### EXERCISE DESCRIPTION
From the entries provided below, copy each line that contains the word "mxjs".

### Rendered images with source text
----------

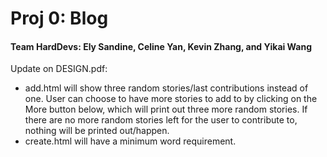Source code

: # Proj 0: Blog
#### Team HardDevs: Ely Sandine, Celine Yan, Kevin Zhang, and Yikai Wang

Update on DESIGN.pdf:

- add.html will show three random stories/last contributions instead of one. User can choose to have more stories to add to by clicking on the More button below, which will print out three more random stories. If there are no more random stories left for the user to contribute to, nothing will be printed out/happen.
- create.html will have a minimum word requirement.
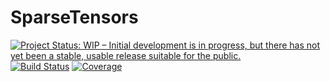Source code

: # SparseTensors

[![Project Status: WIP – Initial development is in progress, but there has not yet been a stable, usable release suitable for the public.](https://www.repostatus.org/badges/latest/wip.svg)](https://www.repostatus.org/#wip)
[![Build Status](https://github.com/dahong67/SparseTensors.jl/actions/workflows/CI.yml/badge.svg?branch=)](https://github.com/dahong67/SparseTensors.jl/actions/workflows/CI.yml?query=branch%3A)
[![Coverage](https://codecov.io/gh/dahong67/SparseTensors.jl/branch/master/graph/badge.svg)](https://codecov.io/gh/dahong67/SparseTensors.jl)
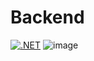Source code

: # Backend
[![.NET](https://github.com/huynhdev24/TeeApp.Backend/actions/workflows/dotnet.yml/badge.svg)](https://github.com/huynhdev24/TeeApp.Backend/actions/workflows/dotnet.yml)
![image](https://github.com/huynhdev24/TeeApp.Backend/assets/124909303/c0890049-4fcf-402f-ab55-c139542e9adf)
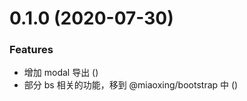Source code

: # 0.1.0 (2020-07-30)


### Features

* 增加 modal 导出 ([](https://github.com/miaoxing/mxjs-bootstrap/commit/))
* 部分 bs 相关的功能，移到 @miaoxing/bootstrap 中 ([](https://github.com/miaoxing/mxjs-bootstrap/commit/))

----------

### WRITTEN RESPONSE
* 增加 modal 导出 ([](https://github.com/miaoxing/mxjs-bootstrap/commit/))
* 部分 bs 相关的功能，移到 @miaoxing/bootstrap 中 ([](https://github.com/miaoxing/mxjs-bootstrap/commit/))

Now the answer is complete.